Bron raised a wry smile. Her inability to wash a cup without the handle falling off was legendary. ‘Mrs Marsh has kindly offered to clear up for me.’ Even as she spoke that lady began to load a tray with a speed and deftness of touch that left Bron awestruck with admiration.
‘But you will call me if I can do anything, if there’s anything you want?’
Bron made up for her earlier lapse from grace with a generous smile. ‘I’d be glad of someone to help me sort through Mother’s things one day next week. I’m sure you’d know what would be the best way to deal with them,’ she said. ‘That would be such a help.’
‘Of course, just give me a call.’ She looked around. ‘What will you do now? Sell the house, I imagine. I know your mother would never have wanted to leave, but you’d be much more comfortable in a nice little flat.’
A nice little flat with no room to swing a cat and no garden. She’d loathe it. ‘I don’t know. I’ll have to talk to Brooke about that when she gets home.’
‘Well, there’s no rush. Take a holiday before you decide anything—you’ve had a rough time of it these last few weeks.’
Weeks. Months. Years.
An hour later, Bron finally shut the front door on Mrs Marsh, leaned against it, eyes closed, and the silence swept back like a wave bringing with it a feeling of utter loneliness, the realisation that there was no more cushion against the darkness. Her mother was gone and now it was just the two of them: she and Brooke.
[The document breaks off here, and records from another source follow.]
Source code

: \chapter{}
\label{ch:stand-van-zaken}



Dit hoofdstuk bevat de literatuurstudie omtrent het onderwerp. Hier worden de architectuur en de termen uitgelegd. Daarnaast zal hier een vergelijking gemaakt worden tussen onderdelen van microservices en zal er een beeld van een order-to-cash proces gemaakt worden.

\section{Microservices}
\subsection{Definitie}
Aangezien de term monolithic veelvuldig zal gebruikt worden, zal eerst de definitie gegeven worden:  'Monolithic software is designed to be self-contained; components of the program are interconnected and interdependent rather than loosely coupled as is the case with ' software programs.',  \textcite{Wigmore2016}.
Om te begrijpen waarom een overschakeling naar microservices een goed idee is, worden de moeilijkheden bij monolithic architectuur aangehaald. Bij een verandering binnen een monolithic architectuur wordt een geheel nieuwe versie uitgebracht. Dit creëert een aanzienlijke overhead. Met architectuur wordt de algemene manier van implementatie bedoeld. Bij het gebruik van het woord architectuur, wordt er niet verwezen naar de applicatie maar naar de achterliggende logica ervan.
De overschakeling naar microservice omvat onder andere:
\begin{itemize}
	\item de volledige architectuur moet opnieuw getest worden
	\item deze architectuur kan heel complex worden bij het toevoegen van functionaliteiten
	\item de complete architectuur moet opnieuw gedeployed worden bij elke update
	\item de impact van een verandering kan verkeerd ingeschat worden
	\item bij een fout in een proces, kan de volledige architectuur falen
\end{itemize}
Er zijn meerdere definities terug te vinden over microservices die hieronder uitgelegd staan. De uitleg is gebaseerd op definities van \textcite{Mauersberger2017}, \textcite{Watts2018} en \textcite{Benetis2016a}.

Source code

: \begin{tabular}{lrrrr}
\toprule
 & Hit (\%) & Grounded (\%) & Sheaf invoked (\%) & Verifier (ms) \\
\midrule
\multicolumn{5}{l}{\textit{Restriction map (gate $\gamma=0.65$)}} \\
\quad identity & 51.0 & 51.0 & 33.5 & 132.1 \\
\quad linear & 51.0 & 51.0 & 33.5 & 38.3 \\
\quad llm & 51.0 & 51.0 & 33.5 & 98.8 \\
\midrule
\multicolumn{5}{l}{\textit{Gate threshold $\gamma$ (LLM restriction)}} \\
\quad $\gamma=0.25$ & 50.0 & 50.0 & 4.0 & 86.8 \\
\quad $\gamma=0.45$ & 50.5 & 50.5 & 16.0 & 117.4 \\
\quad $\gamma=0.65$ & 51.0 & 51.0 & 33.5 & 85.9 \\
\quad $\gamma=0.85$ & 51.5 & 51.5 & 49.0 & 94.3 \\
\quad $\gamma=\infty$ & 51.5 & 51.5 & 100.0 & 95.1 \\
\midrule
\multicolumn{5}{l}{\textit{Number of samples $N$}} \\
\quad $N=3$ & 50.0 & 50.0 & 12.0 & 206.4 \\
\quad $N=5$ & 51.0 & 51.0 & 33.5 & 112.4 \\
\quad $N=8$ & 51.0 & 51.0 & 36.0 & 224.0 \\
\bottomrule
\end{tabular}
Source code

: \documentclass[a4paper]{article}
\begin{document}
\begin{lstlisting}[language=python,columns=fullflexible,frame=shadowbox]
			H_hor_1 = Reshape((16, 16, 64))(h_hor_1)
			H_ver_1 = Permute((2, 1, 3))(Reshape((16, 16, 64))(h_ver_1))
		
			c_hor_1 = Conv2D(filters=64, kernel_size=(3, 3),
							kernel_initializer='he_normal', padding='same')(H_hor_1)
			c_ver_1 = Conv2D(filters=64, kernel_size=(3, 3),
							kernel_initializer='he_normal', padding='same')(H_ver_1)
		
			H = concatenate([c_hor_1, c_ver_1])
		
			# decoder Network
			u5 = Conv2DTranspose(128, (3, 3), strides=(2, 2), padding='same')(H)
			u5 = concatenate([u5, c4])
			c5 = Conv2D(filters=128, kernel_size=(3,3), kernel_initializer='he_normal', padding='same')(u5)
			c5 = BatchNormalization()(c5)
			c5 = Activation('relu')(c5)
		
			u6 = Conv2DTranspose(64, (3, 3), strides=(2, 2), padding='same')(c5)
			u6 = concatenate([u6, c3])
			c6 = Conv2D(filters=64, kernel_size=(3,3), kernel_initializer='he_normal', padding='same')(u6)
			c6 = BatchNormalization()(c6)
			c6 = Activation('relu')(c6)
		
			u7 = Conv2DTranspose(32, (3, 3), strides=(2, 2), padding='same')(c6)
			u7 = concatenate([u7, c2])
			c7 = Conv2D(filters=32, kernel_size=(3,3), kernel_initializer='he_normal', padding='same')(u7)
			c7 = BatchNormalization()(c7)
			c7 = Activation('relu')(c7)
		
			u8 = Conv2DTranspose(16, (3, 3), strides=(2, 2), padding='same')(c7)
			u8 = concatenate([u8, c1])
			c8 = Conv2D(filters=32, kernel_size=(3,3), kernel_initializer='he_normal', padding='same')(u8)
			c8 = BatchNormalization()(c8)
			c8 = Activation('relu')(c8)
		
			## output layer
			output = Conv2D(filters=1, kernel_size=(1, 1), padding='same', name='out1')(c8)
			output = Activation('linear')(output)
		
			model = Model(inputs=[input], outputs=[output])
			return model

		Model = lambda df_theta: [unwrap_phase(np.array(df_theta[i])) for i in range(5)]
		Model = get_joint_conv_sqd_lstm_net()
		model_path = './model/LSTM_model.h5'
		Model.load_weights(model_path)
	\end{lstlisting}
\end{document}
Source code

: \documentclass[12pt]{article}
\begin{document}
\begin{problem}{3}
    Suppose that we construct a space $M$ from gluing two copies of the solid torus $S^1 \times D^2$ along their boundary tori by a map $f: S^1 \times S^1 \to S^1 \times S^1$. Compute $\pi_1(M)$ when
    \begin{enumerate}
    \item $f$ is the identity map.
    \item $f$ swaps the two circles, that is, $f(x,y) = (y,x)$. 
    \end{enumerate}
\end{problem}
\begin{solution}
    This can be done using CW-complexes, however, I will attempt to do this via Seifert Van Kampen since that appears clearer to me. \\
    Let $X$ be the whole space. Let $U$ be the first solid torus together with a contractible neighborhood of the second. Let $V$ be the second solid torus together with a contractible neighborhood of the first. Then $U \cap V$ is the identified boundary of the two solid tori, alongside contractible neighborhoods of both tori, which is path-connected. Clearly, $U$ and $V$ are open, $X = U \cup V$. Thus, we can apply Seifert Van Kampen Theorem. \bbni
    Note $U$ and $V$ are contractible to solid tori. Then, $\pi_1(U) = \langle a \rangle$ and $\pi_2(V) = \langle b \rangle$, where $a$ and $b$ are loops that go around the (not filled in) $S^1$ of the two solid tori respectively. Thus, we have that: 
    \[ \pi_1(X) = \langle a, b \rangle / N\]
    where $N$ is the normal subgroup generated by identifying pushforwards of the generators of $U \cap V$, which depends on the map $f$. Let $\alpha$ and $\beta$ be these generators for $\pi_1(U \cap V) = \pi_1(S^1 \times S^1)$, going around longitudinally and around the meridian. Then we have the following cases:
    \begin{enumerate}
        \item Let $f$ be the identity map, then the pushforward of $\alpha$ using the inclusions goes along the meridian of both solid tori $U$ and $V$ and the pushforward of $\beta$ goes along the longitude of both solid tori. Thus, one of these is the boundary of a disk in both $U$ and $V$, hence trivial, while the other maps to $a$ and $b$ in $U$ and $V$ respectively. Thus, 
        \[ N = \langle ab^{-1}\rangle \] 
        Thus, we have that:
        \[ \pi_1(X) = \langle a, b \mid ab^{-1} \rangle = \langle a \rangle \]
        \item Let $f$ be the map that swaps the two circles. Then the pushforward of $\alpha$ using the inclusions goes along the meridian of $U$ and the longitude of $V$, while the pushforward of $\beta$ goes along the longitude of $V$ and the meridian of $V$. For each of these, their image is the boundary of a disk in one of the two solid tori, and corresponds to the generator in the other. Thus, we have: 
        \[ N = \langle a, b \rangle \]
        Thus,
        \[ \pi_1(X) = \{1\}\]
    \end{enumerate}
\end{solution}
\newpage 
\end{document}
And deep down she knew that she was glad that Brooke hadn’t come racing home. Her appearance would inevitably have turned the whole thing into a media circus. It wasn’t as if her sister were the kind of woman to put her arms around her and offer the comfort she needed. She’d simply have pointed out that their mother was no longer suffering. Brooke had always been able to see things in black and white. They were so alike on the outside it seemed impossible that they could be so different in every other way.
It took an enormous effort to push herself away from the door. She felt utterly drained. Empty. Maybe everyone was right, maybe she should go away for a few days, get right away and decide what she was going to do with the rest of her life.
Rest of it? That was a joke. Twenty-seven years old and she had never had a life. Maybe she wouldn’t have noticed the lack quite so painfully if she hadn’t had her sister to measure herself against.
It shouldn’t have been like that. She and Brooke had been different in character, different in every way except for their looks and their brains. She had been all set to pack her bags and follow her sister to university when their mother had been diagnosed with the illness that had finally killed her.
So she had stopped making lists of the things she would need. Called the university and told them that she wouldn’t be coming after all. What else could she have done? There had been no one else to look after her mother. One of them had had to stay at home and Brooke had already started her degree course. The assumption had always been that once she had graduated she would come home and then it would be Bron’s turn.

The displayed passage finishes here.